ドナルド・トランプ(Donald Trump)前大統領は14日、フロリダ州ウェストビーチのコンベンションセンターで開催した自身の78歳の誕生日イベントで、「ジョー・バイデン(Joe Biden)による暗号資産(仮想通貨)戦争を終わらせる」と公言した。
トランプ氏は、副大統領候補として有望視されているマルコ・ルビオ(Marco Rubio)上院議員(共和党、フロリダ州)と共に、対立候補のバイデン大統領を批判。「我が国は無能な人々によって破壊されつつある。すべての大統領は適正テストを受けるべきだ」と述べた。
ルビオ氏もバイデン氏のG7サミットでの言動に触れつつ、トランプ氏に賛同した。具体的には、バイデン大統領が「本当に混乱しているようにみえた」とし、イタリアのジョルジャ・メローニ(Giorgia Meloni)首相がバイデン氏に「どこをみるべきか、どこへ向かうべきか」を指摘し助言していたことに言及した。
その上で、「彼ら(民主党)は精神的に無能な男を大統領候補者として擁立した。海外に出向き、外国の指導者に手を引かれて案内されなければならない大統領というのは、我が国にとって屈辱的だ」とルビオ氏は続けた。
トランプ氏はその後に暗号資産について言及し、「フロリダを米国における暗号資産の普及の中心地にする」と出席者らに約束した。

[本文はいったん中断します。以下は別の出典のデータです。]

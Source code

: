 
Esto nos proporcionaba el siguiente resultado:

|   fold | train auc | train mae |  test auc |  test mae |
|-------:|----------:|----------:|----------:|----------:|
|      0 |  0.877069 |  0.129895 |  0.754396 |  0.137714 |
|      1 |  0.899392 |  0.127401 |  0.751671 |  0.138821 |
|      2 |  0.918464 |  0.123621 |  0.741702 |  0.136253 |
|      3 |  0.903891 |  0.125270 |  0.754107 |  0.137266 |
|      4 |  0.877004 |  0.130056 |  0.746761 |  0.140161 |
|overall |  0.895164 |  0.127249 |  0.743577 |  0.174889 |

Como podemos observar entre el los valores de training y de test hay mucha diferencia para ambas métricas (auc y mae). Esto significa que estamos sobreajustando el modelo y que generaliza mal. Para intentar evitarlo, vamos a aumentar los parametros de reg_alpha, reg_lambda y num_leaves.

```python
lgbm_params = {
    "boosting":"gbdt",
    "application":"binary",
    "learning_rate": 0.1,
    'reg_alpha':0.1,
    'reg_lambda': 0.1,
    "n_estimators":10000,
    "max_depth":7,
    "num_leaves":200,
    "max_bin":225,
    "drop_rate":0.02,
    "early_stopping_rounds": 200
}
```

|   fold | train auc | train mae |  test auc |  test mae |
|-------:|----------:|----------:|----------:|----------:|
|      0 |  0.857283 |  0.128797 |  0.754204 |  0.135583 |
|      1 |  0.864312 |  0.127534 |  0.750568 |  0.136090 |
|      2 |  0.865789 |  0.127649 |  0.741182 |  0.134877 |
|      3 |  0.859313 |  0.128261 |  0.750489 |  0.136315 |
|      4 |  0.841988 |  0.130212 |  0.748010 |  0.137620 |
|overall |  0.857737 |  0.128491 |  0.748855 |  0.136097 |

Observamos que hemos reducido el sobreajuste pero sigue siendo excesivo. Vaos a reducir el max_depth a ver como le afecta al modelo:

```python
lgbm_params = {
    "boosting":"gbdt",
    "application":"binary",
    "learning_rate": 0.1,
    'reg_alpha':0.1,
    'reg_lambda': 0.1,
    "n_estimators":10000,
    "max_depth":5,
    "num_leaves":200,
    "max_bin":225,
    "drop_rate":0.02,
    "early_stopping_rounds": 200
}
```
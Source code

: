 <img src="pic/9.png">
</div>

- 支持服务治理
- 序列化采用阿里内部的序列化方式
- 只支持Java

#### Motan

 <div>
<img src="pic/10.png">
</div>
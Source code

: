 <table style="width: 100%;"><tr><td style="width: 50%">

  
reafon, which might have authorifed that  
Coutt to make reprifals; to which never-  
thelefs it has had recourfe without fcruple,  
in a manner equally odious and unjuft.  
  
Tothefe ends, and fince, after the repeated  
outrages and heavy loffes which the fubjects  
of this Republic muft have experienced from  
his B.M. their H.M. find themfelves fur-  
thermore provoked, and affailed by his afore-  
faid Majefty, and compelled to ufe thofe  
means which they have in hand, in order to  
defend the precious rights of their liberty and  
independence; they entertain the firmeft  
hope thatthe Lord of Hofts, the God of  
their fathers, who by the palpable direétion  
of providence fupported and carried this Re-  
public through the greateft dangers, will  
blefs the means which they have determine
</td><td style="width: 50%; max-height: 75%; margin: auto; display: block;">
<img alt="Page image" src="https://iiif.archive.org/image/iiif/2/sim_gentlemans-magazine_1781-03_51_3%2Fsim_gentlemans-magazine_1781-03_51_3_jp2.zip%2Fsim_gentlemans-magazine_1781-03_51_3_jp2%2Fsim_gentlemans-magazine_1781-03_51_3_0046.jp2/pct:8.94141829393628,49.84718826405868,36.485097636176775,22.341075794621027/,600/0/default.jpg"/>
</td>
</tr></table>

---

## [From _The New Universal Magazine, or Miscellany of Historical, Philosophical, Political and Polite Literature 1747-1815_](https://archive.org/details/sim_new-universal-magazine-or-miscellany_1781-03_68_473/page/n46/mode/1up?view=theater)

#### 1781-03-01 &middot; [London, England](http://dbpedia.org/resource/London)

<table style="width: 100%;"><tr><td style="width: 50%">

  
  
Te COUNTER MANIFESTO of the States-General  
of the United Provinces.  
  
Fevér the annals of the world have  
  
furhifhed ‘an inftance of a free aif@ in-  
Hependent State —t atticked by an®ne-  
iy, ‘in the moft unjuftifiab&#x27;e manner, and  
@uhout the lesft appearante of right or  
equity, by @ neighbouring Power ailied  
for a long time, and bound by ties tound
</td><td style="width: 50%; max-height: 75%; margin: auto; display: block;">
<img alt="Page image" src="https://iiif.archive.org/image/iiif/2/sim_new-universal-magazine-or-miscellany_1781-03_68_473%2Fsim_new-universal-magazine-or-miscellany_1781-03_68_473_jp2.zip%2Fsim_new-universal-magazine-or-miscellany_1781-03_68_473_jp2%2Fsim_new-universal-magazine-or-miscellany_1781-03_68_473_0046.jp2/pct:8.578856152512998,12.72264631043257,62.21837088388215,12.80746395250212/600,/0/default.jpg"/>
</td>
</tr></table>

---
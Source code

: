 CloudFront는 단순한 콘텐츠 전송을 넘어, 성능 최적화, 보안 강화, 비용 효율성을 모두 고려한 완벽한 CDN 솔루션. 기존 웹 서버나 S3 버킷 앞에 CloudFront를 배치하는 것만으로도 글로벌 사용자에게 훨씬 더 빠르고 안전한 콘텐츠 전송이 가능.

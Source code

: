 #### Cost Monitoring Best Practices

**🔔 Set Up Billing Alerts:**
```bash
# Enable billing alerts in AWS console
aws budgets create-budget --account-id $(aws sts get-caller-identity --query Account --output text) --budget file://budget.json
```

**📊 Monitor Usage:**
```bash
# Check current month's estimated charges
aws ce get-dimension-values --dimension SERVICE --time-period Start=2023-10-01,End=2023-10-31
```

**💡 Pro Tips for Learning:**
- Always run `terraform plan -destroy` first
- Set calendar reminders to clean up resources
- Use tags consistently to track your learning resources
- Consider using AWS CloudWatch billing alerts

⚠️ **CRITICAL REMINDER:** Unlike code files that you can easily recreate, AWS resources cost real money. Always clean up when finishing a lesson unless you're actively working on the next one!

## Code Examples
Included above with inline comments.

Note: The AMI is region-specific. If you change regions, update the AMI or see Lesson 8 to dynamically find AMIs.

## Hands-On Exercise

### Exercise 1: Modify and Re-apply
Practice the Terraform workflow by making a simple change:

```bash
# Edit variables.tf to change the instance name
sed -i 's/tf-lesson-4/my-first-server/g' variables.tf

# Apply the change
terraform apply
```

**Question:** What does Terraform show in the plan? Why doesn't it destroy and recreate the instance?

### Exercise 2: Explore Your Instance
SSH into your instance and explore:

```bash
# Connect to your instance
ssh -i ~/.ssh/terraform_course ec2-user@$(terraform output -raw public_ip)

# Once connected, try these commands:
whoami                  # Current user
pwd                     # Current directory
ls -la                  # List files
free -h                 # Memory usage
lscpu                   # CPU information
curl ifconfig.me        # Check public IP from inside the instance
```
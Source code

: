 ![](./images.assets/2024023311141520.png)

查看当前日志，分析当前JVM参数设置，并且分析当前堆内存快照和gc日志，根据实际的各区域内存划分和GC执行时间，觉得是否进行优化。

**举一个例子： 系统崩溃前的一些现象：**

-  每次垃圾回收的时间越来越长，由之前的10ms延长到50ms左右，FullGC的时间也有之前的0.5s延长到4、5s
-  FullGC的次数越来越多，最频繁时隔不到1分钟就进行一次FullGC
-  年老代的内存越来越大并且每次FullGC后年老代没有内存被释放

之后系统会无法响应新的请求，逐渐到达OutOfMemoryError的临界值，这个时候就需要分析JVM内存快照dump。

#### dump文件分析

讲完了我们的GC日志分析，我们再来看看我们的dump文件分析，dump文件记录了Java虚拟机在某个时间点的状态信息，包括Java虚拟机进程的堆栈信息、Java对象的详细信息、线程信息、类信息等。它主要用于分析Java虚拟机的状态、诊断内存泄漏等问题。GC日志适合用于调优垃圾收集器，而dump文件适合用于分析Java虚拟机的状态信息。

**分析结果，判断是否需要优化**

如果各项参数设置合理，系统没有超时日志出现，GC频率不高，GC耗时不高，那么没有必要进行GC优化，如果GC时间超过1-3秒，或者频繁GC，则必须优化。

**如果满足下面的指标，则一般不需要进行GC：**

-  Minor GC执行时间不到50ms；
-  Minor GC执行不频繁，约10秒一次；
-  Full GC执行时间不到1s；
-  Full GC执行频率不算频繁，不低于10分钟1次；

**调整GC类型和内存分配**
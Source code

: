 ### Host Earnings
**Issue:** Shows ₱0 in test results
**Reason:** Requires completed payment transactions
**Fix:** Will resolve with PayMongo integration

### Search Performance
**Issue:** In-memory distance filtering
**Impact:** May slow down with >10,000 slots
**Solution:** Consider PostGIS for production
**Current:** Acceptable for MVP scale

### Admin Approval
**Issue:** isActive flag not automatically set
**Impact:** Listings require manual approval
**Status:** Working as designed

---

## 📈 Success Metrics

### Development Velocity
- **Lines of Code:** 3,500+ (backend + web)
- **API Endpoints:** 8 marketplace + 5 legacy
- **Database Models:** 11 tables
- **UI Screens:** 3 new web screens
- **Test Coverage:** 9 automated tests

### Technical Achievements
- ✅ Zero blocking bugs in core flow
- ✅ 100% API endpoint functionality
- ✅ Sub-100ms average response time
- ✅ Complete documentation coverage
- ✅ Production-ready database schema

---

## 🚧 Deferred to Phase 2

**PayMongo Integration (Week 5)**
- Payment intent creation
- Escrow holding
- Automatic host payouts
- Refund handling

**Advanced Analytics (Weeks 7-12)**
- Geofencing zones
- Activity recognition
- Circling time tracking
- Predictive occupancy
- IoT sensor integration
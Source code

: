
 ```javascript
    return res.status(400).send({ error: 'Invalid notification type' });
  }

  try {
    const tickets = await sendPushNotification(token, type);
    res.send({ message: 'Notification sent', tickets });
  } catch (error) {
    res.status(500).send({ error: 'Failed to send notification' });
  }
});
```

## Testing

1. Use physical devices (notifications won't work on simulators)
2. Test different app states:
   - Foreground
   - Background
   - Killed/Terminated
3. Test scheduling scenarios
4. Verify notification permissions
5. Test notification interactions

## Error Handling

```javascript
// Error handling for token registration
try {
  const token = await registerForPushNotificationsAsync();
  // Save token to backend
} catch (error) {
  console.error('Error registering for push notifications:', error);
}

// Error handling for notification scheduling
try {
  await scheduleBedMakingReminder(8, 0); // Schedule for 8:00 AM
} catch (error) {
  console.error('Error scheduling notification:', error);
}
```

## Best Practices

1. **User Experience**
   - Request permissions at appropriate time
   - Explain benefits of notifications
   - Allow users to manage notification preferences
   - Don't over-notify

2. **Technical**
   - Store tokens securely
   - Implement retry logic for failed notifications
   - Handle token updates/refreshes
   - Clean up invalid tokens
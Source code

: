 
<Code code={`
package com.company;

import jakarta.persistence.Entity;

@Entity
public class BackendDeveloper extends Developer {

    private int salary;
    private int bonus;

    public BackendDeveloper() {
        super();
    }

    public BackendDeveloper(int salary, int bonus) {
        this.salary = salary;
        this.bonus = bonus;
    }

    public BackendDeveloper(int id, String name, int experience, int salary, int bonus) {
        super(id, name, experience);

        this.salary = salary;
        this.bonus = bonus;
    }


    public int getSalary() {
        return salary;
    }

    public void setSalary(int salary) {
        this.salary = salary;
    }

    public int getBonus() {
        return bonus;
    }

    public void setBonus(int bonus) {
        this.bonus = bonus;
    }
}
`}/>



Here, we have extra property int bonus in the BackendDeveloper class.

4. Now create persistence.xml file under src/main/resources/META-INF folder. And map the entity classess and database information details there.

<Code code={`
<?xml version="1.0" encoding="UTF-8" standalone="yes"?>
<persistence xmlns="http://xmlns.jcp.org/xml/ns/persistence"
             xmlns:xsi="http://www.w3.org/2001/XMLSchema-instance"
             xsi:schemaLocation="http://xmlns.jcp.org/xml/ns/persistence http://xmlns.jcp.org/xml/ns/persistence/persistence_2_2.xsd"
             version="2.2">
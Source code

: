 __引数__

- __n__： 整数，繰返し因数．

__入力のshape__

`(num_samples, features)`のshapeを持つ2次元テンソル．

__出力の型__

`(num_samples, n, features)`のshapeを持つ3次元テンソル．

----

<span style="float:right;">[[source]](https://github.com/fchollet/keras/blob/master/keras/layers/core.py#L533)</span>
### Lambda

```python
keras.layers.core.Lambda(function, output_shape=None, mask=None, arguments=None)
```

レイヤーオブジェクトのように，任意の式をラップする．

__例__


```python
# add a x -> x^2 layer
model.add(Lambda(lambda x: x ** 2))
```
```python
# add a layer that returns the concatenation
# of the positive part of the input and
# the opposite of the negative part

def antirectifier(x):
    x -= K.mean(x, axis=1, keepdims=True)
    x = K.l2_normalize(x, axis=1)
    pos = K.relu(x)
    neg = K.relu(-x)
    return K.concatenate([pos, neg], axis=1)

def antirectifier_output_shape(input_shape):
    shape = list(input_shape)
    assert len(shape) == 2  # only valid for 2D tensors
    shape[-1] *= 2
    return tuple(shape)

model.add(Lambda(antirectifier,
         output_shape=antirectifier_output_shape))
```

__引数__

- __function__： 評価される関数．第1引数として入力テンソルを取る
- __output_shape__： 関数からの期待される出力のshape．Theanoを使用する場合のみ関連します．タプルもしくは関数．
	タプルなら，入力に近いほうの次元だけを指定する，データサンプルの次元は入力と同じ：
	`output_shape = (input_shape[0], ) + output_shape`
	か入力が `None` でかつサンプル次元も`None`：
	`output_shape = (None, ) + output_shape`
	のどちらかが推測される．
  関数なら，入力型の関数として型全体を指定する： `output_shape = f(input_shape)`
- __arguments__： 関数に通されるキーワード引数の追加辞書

「私はジョー・バイデンの暗号資産戦争を終わらせ、暗号資産の未来とビットコイン(BTC)の未来が米国で作られることを実現する。私たちはそれをここフロリダで維持するつもりだ。そしてその多くはここフロリダで行われるだろう、そうだろう?」と述べると、観衆から喝采を浴びた。
フロリダ州は所得税がなく、企業が州税を暗号資産で支払うことを許可するパイロットプログラムを導入するなど、暗号資産に好意的な規制政策をとっている。また、トランプ氏は12日にマイニング産業への支持を表明し、「残っているビットコインはすべて米国内で採掘されることを望んでいる」と述べていた。
また、トランプ氏は自身の選挙公約について言及し、特に不法移民の阻止、規制緩和、環境保護の撤廃による国家エネルギー生産の増大、減税について強調した。
再戦に向け暗号資産への方針転換を図るバイデン大統領
一方、バイデン氏は暗号資産に対して慎重な姿勢で知られており、その意向を受け、SEC(米証券取引委員会)を始めとする規制当局は暗号資産を厳しく取り締まっている。
しかし、米下院は5月、SECの過剰な取り締まりを抑えるための暗号資産法案(21世紀の金融イノベーション・テクノロジーに関する法案=FIT21)を可決した。その法案にバイデン政権は大統領が持つ拒否権を発動し、無効とする姿勢を主張したことで、与野党の議員や国民から反発を受けた。
こうした状況が自身の大統領再選に影響を及ぼすと判断したためか、近頃は暗号資産に対して前向きな姿勢に方針転換しつつある。
直近では、バイデン大統領が暗号資産のアナリストを呼び、詳しく話を聞いたという。さらに、バイデン大統領の側近らはコインベース・コマース(Coinbase Commerce)を通じて暗号資産による寄付受け入れを検討し始めた。